Source records
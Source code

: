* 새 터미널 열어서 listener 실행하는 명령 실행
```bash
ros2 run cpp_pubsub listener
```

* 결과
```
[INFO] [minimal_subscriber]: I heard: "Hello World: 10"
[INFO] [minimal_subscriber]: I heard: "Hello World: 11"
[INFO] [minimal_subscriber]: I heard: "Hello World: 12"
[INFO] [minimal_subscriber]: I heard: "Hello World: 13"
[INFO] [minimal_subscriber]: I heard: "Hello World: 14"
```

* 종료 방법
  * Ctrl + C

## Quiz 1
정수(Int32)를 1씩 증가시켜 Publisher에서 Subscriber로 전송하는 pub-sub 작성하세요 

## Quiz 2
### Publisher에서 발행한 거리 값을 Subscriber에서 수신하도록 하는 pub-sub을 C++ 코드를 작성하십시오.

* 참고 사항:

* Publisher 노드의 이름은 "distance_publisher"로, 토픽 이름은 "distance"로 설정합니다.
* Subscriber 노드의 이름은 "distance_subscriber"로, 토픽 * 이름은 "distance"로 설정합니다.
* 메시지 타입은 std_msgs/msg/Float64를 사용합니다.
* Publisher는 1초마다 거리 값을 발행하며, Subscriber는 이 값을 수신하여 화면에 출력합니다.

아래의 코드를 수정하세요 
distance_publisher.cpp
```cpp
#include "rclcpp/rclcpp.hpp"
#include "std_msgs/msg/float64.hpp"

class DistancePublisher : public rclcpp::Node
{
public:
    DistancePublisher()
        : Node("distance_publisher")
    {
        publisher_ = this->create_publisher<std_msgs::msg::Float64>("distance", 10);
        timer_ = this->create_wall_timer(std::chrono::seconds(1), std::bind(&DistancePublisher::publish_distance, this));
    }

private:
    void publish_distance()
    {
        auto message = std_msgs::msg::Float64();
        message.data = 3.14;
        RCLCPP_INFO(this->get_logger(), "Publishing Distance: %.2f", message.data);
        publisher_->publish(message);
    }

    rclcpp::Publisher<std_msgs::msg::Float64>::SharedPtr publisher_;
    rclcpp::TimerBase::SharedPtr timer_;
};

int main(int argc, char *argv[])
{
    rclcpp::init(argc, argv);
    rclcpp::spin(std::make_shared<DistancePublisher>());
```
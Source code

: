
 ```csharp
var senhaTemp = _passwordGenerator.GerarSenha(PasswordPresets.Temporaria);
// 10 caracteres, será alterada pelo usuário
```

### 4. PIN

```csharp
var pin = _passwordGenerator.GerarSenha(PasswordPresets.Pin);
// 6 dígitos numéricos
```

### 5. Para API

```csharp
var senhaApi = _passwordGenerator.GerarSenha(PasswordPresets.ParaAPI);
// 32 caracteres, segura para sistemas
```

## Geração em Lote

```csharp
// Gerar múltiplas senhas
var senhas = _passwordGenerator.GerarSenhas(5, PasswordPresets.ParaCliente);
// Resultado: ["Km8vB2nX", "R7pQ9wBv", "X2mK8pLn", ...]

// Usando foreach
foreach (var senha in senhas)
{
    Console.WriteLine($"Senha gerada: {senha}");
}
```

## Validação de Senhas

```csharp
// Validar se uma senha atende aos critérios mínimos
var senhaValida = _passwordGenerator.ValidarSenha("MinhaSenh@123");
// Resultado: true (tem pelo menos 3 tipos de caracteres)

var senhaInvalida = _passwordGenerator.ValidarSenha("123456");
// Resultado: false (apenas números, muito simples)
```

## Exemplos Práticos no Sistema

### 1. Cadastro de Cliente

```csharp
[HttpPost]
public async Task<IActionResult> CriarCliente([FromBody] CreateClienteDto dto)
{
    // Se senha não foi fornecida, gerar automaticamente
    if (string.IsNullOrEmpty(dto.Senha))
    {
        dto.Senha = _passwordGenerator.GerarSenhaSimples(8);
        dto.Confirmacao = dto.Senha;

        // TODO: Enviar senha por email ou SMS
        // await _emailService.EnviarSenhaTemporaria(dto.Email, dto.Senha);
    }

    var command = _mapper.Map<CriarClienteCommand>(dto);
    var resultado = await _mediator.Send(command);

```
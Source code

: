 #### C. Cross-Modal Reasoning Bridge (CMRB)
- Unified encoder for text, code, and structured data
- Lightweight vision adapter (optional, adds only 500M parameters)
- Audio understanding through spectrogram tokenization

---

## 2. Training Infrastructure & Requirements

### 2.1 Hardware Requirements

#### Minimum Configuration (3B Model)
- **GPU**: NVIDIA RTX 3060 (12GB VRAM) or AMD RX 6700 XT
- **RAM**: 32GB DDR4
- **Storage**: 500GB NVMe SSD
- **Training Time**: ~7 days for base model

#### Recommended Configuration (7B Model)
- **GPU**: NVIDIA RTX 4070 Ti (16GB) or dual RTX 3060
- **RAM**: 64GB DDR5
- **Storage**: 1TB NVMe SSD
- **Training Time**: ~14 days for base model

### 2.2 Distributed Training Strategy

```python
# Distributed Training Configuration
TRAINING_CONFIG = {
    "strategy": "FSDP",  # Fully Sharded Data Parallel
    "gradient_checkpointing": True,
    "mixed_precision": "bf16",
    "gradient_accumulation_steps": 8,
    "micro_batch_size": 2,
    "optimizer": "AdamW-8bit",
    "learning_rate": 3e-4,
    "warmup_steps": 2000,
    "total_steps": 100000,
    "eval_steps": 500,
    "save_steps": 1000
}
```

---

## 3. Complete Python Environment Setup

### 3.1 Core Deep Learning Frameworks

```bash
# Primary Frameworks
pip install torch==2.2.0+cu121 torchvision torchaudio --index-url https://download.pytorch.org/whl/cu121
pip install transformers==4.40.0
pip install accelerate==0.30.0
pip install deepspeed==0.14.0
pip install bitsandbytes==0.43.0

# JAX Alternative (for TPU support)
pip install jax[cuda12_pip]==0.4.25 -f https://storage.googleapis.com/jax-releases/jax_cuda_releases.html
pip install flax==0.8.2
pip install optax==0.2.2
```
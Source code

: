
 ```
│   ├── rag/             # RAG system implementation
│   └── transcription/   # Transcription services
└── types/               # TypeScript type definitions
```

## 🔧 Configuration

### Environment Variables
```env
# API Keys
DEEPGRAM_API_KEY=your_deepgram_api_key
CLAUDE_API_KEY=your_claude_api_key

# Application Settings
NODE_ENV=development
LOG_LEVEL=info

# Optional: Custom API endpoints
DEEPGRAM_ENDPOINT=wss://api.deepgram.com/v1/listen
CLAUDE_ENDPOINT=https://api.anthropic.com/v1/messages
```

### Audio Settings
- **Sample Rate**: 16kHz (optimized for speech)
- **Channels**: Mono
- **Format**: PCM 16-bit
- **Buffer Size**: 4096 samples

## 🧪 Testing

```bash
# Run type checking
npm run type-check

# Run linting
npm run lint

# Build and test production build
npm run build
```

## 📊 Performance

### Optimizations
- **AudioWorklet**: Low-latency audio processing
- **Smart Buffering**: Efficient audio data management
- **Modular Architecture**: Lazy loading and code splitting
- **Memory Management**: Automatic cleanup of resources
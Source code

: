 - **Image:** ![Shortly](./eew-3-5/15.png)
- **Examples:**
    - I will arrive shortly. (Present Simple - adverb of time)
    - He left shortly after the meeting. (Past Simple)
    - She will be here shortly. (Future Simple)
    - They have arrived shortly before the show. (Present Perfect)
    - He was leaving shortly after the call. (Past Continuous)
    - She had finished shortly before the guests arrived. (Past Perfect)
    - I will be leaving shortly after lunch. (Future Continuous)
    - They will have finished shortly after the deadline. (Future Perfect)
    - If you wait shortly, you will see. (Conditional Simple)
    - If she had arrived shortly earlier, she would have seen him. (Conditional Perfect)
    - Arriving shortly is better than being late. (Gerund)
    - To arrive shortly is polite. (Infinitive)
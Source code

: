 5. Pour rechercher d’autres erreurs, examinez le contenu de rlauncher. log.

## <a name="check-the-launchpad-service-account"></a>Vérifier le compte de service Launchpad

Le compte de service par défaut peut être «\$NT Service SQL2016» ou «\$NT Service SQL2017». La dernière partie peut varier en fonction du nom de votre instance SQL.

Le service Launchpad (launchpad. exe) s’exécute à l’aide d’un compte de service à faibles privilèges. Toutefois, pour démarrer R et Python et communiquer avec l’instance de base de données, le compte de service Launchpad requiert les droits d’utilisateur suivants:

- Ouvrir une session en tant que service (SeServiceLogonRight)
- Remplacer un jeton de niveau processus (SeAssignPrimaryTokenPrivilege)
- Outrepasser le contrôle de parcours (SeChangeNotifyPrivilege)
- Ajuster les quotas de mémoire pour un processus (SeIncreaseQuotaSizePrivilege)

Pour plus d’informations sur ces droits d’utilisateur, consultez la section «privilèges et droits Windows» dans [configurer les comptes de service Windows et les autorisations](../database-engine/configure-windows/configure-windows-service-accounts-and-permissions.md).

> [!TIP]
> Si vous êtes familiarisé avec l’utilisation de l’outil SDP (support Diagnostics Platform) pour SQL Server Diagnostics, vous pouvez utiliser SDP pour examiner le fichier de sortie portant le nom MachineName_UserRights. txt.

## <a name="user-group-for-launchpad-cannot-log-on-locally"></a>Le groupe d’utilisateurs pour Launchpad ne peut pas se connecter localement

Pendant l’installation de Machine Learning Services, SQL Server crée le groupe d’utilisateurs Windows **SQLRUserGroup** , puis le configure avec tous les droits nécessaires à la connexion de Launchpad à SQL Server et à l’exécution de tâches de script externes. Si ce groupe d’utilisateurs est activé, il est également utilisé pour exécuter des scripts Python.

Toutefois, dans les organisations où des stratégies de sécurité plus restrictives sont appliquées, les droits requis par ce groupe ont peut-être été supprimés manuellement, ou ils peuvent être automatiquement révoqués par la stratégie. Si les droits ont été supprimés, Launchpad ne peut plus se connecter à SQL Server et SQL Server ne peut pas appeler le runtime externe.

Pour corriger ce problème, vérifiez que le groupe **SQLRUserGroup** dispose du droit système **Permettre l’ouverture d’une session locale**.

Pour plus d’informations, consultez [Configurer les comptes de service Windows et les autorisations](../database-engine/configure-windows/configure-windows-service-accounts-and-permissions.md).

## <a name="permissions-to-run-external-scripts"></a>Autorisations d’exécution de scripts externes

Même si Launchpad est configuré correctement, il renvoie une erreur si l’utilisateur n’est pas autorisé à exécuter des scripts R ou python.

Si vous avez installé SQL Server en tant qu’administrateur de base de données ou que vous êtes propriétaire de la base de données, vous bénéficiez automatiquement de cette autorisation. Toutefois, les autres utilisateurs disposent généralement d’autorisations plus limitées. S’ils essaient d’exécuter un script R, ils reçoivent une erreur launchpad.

• _Task brief_
Repeat word for word the lines above that run from the line containing "- She had finished" through the line containing "Le compte de service par", both ends included, and nothing else.

• _Exercise output_
    - She had finished shortly before the guests arrived. (Past Perfect)
    - I will be leaving shortly after lunch. (Future Continuous)
    - They will have finished shortly after the deadline. (Future Perfect)
    - If you wait shortly, you will see. (Conditional Simple)
    - If she had arrived shortly earlier, she would have seen him. (Conditional Perfect)
    - Arriving shortly is better than being late. (Gerund)
    - To arrive shortly is polite. (Infinitive)
Source code

: 5. Pour rechercher d’autres erreurs, examinez le contenu de rlauncher. log.

## <a name="check-the-launchpad-service-account"></a>Vérifier le compte de service Launchpad

Le compte de service par défaut peut être «\$NT Service SQL2016» ou «\$NT Service SQL2017». La dernière partie peut varier en fonction du nom de votre instance SQL.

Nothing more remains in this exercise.